Wednesday, November 23, 2011

Tender Ties

Today I walked into a church and saw a bunch of people standing around.  After a moment, I realized they were looking at the open casket of the man whose funeral it was.  I saw a woman's back - short dark hair, tiny waist, beautiful black suit... and thought that was my friend.  I saw her sister-in-law tap her on the shoulder and say "Look who's here..."  She turned around and saw me and ran toward me.  We hugged and cried and hugged and cried and hugged and cried.  My best friend.  Someone asked her who I was and she said "my best friend."  No matter that we have not laid eyes on each other since 1999.  We are best friends.

It was her brother's funeral.  It was difficult.  It was a sudden death of a super healthy man.  My friend was having difficulty as you might imagine.  She insisted that I sit with her at the funeral - so there I sat, with the family.

We got to talk intermittently for a couple of hours after the funeral.  We sat together at the reception.

Oh, this all sounds so nothing.  I can't seem to put this into words.

I got to see my best friend today after a 12 year absence.

The day I called AA for help, a young man answered the phone.  After a moment he said he would have a woman call me back.  A woman called me back.  She listened to me for an hour.  And then she insisted that I go to a meeting with her.  I have been sober since that day.  And that woman became my best friend.  I was the only person she ever twelve stepped. I am so grateful.

I am so grateful to have had a moment with my friend.  She will be in town for a week, but she has lots of family.  We talked about going to the greek restaurant we used to go to all the time.  I hope we can.  But if all I got was to see her today, I am happy.  I am thrilled.  It is a terrible thing to miss a friend.

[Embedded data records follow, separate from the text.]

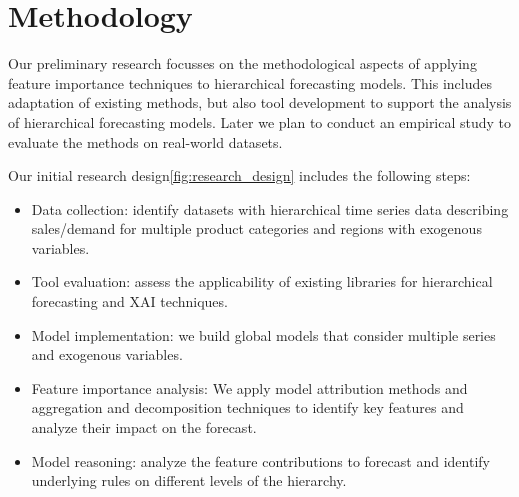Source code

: \section{Methodology} \label{sec:methodology_preliminary_results}


Our preliminary research focusses on the methodological aspects of applying feature importance techniques to hierarchical forecasting models.
This includes adaptation of existing methods, but also tool development to support the analysis of hierarchical forecasting models.
Later we plan to conduct an empirical study to evaluate the methods on real-world datasets.

Our initial research design\ref{fig:research_design} includes the following steps:
\begin{itemize}
    \item Data collection: identify datasets with hierarchical time series data describing sales/demand for multiple product categories and regions with exogenous variables.
    \item Tool evaluation: assess the applicability of existing libraries for hierarchical forecasting and XAI techniques.
    \item Model implementation: we build global models that consider multiple series and exogenous variables.
    \item Feature importance analysis: We apply model attribution methods and aggregation and decomposition techniques to identify key features and analyze their impact on the forecast.
    \item Model reasoning: analyze the feature contributions to forecast and identify underlying rules on different levels of the hierarchy.
\end{itemize}




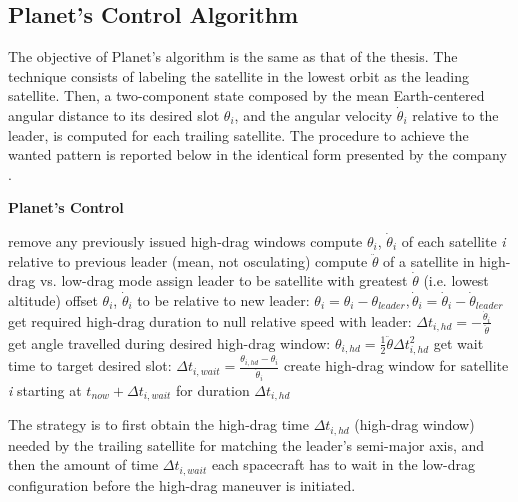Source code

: \subsection{Planet's Control Algorithm} \label{planet_algorithm_par}
The objective of Planet's algorithm is the same as that of the thesis.
The technique consists of labeling the satellite in the lowest orbit as the leading satellite.
Then, a two-component state composed by the mean Earth-centered angular distance to its desired slot $\theta_i$, and the angular velocity $\dot{\theta}_i$ relative to the leader, is computed for each trailing satellite.
The procedure to achieve the wanted pattern is reported below in the identical form presented by the company \cite{foster2015orbit}.

\begin{algorithm}[H]
      \caption{\textbf{Planet's Control}}
      \begin{algorithmic}[1]
                  \State remove any previously issued high-drag windows
                  \State compute $\theta_i$, $\dot{\theta}_i$ of each satellite \textit{i} relative to previous leader (mean, not osculating)
                  \State compute $\ddot{\theta}$ of a satellite in high-drag vs. low-drag mode
                  \State assign leader to be satellite with greatest $\dot{\theta}$ (i.e. lowest altitude)
                        \State offset $\theta_i$, $\dot{\theta}_i$ to be relative to new leader: $\theta_i = \theta_i - \theta_{leader}, \dot{\theta}_i = \dot{\theta}_i - \dot{\theta}_{leader}$
                        \State get required high-drag duration to null relative speed with leader: $\Delta t_{i,hd} = - \frac{\dot{\theta}_i}{\ddot{\theta}}$
                        \State get angle travelled during desired high-drag window: $\theta_{i,hd} = \frac{1}{2} \ddot{\theta} \Delta t_{i,hd}^2$
                        \State get wait time to target desired slot: $\Delta t_{i,wait} = \frac{\theta_{i,hd} - \theta_i}{\dot{\theta}_i}$
                        \State create high-drag window for satellite \textit{i} starting at $t_{now} + \Delta t_{i,wait}$ for duration $\Delta t_{i,hd}$
                  \EndFor
            \EndProcedure
      \end{algorithmic}
\end{algorithm}

The strategy is to first obtain the high-drag time $\Delta t_{i,hd}$ (high-drag window) needed by the trailing satellite for matching the leader's semi-major axis, and then the amount of time $\Delta t_{i,wait}$ each spacecraft has to wait in the low-drag configuration before the high-drag maneuver is initiated.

Oh, and this funeral was at the church where I came back into the fold back in the early 90s.  The priest who used to be the pastor of the church (he moved away years ago) came to say the funeral mass of his friend.  When I saw the priest, I ran over and hugged him.  He helped me so much when I was struggling.  What a beautiful thing to see him.

This post probably makes no sense.  But I am just over the moon to have seen my friend.  So many people I have ties to.  Tender, beautiful ties of friendship, faith, family - love.

I have two pecan pies in the oven.  The man who shut off my sprinkler system asked for one - but I guess he didn't think I would take him seriously.  How long has he known me?  Anyway, I called today and asked him if his helper was still around so I could make him a pie.  He said it would mean the world to his helper man - who is now sober a couple of months.  He said the guy said "I can't believe that lady would bake me a pie!"  I told my friend that it would be the best thing I do this Thanksgiving.

I am so grateful to God for this sober life.  Happy Thanksgiving everyone.

7 comments:

Mary LA said...

This post melted my heart -- I am so glad you were able to find your friend and connect again with the priest who helped you. I feel that way about some of my friends and wish they didn't live so far away. But years and distance can't change that love.

Pammie said...

Oh I knew it would be this way Mary!!! How wonderful for both of you to have each other, and be able to start in mid sentence right where you left off.
I'm going to have to take up pie baking so I can make people happy too!

Syd said...

Happy Thanksgiving, MC, and what a gift to see your friend after so many years. And to give the helper a pie which made his day, I'm sure. Lots of blessings.

Lou said...

Thanks MC for your posting year around. You make me think.

Love, Lou

Anna said...

You two have a very powerful bond. You expressed yourself beautifully. I like your blog because you see the beauty in life without hiding from or denying the sadness. You always seem to find the right path to serenity.

Anna said...

You two have a very powerful bond. You expressed yourself beautifully. I like your blog because you see the beauty in life without hiding from or denying the sadness. You always seem to find the right path to serenity.

Cross Channel Mojo said...

Beauty does not need mouth to speak.